▶ [Exercise description]: Within the records, find every line that includes the word "font" and copy it.
┌──
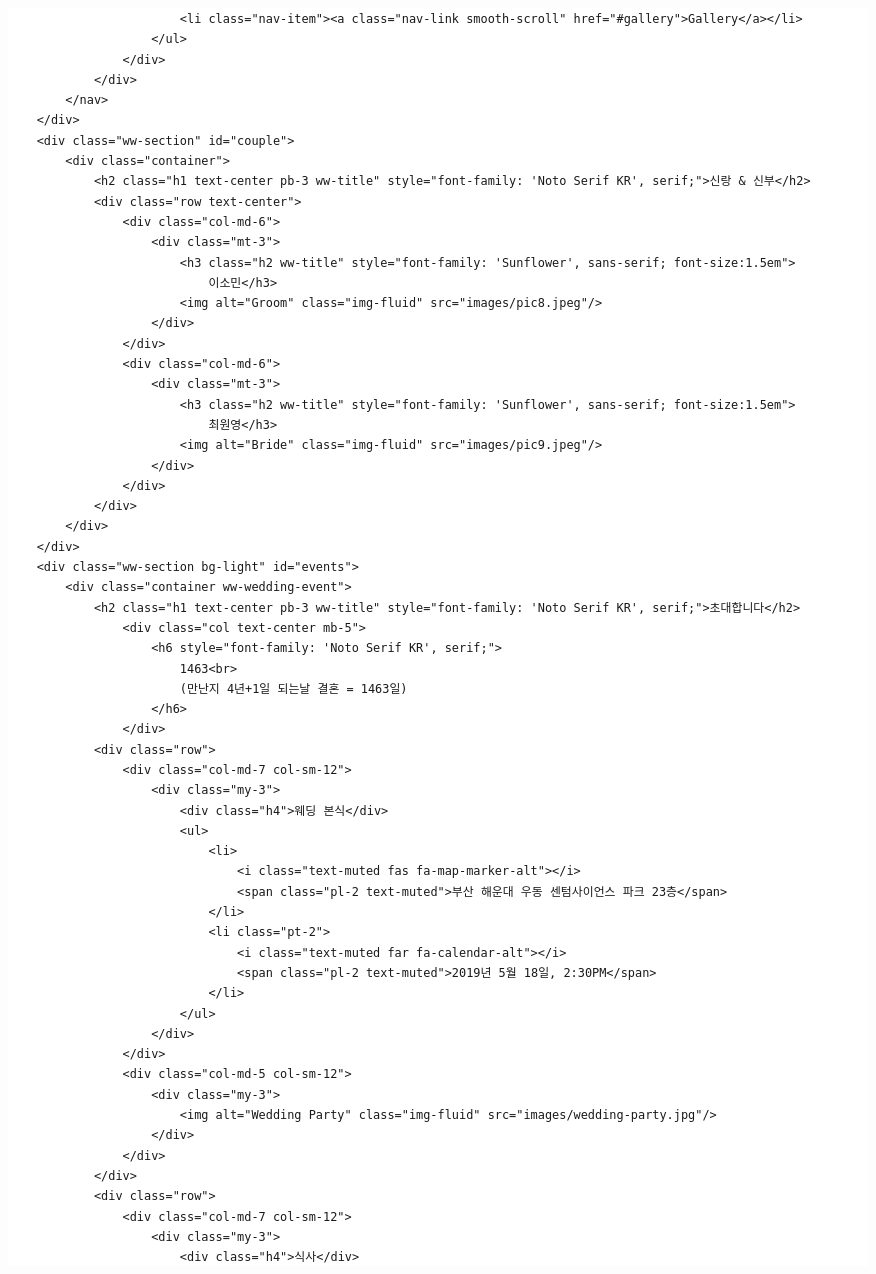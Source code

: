                             <li class="nav-item"><a class="nav-link smooth-scroll" href="#gallery">Gallery</a></li>
                        </ul>
                    </div>
                </div>
            </nav>
        </div>
        <div class="ww-section" id="couple">
            <div class="container">
                <h2 class="h1 text-center pb-3 ww-title" style="font-family: 'Noto Serif KR', serif;">신랑 & 신부</h2>
                <div class="row text-center">
                    <div class="col-md-6">
                        <div class="mt-3">
                            <h3 class="h2 ww-title" style="font-family: 'Sunflower', sans-serif; font-size:1.5em">
                                이소민</h3>
                            <img alt="Groom" class="img-fluid" src="images/pic8.jpeg"/>
                        </div>
                    </div>
                    <div class="col-md-6">
                        <div class="mt-3">
                            <h3 class="h2 ww-title" style="font-family: 'Sunflower', sans-serif; font-size:1.5em">
                                최원영</h3>
                            <img alt="Bride" class="img-fluid" src="images/pic9.jpeg"/>
                        </div>
                    </div>
                </div>
            </div>
        </div>
        <div class="ww-section bg-light" id="events">
            <div class="container ww-wedding-event">
                <h2 class="h1 text-center pb-3 ww-title" style="font-family: 'Noto Serif KR', serif;">초대합니다</h2>
                    <div class="col text-center mb-5">
                        <h6 style="font-family: 'Noto Serif KR', serif;">
                            1463<br>
                            (만난지 4년+1일 되는날 결혼 = 1463일)
                        </h6>
                    </div>
                <div class="row">
                    <div class="col-md-7 col-sm-12">
                        <div class="my-3">
                            <div class="h4">웨딩 본식</div>
                            <ul>
                                <li>
                                    <i class="text-muted fas fa-map-marker-alt"></i>
                                    <span class="pl-2 text-muted">부산 해운대 우동 센텀사이언스 파크 23층</span>
                                </li>
                                <li class="pt-2">
                                    <i class="text-muted far fa-calendar-alt"></i>
                                    <span class="pl-2 text-muted">2019년 5월 18일, 2:30PM</span>
                                </li>
                            </ul>
                        </div>
                    </div>
                    <div class="col-md-5 col-sm-12">
                        <div class="my-3">
                            <img alt="Wedding Party" class="img-fluid" src="images/wedding-party.jpg"/>
                        </div>
                    </div>
                </div>
                <div class="row">
                    <div class="col-md-7 col-sm-12">
                        <div class="my-3">
                            <div class="h4">식사</div>
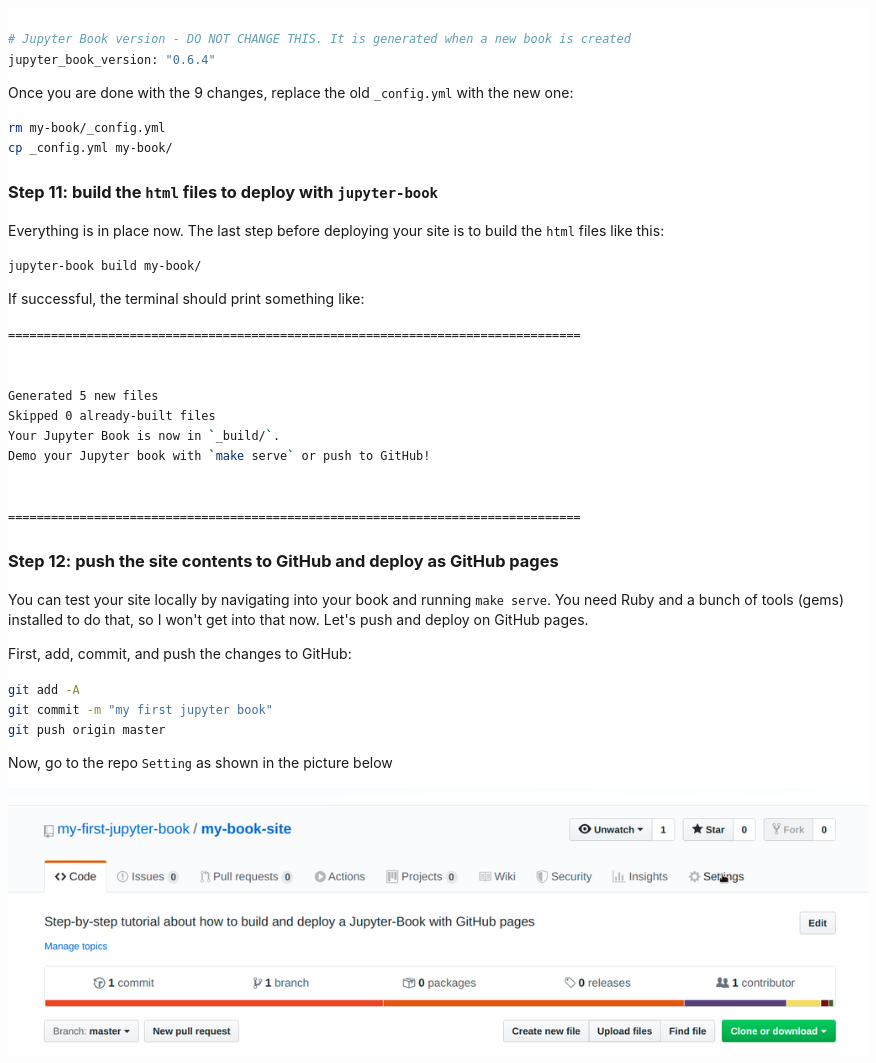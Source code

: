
 ```bash

# Jupyter Book version - DO NOT CHANGE THIS. It is generated when a new book is created
jupyter_book_version: "0.6.4"
```

Once you are done with the 9 changes, replace the old `_config.yml` with the new one:

```bash
rm my-book/_config.yml
cp _config.yml my-book/
```

### Step 11: build the `html` files to deploy with `jupyter-book`

Everything is in place now. The last step before deploying your site is to build the `html` files like this:

```bash
jupyter-book build my-book/
```

If successful, the terminal should print something like:

```bash
================================================================================


Generated 5 new files
Skipped 0 already-built files
Your Jupyter Book is now in `_build/`.
Demo your Jupyter book with `make serve` or push to GitHub!


================================================================================
```

### Step 12: push the site contents to GitHub and deploy as GitHub pages

You can test your site locally by navigating into your book and running `make serve`. You need Ruby and a bunch of tools (gems) installed to do that, so I won't get into that now. Let's push and deploy on GitHub pages.

First, add, commit, and push the changes to GitHub:

```bash
git add -A
git commit -m "my first jupyter book"
git push origin master
```

Now, go to the repo `Setting` as shown in the picture below

![Go to Settings](/assets/post-3/screenshot-1.png)

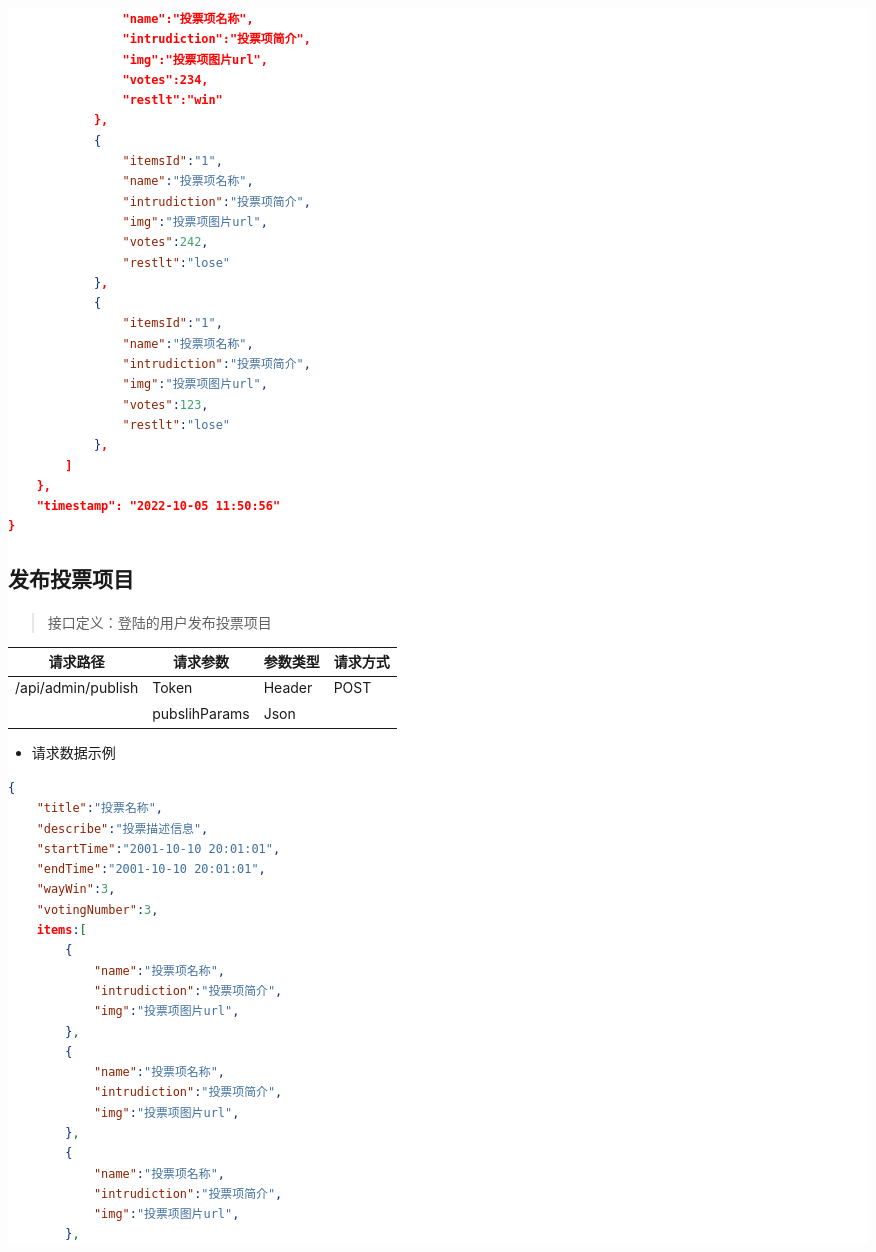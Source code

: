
 ```json
        		"name":"投票项名称",
		        "intrudiction":"投票项简介",
        		"img":"投票项图片url",
		        "votes":234,
                "restlt":"win"
            },
            {
		        "itemsId":"1",
        		"name":"投票项名称",
		        "intrudiction":"投票项简介",
        		"img":"投票项图片url",
		        "votes":242,
                "restlt":"lose"
            },
            {
		        "itemsId":"1",
        		"name":"投票项名称",
		        "intrudiction":"投票项简介",
        		"img":"投票项图片url",
		        "votes":123,
                "restlt":"lose"
            },
        ]
    },
    "timestamp": "2022-10-05 11:50:56"
}
```

## 发布投票项目

> 接口定义：登陆的用户发布投票项目

| 请求路径           | 请求参数      | 参数类型 | 请求方式 |
| ------------------ | ------------- | -------- | -------- |
| /api/admin/publish | Token         | Header   | POST     |
|                    | pubslihParams | Json     |          |

- 请求数据示例

```json
{
	"title":"投票名称",
    "describe":"投票描述信息",
    "startTime":"2001-10-10 20:01:01",
    "endTime":"2001-10-10 20:01:01",
    "wayWin":3,
    "votingNumber":3,
    items:[
        {
            "name":"投票项名称",
		    "intrudiction":"投票项简介",
        	"img":"投票项图片url",
        },
        {
            "name":"投票项名称",
		    "intrudiction":"投票项简介",
        	"img":"投票项图片url",
        },
        {
            "name":"投票项名称",
		    "intrudiction":"投票项简介",
        	"img":"投票项图片url",
        },
```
└──
▶ [Exercise answer]:
                <h2 class="h1 text-center pb-3 ww-title" style="font-family: 'Noto Serif KR', serif;">신랑 & 신부</h2>
                            <h3 class="h2 ww-title" style="font-family: 'Sunflower', sans-serif; font-size:1.5em">
                            <h3 class="h2 ww-title" style="font-family: 'Sunflower', sans-serif; font-size:1.5em">
                <h2 class="h1 text-center pb-3 ww-title" style="font-family: 'Noto Serif KR', serif;">초대합니다</h2>
                        <h6 style="font-family: 'Noto Serif KR', serif;">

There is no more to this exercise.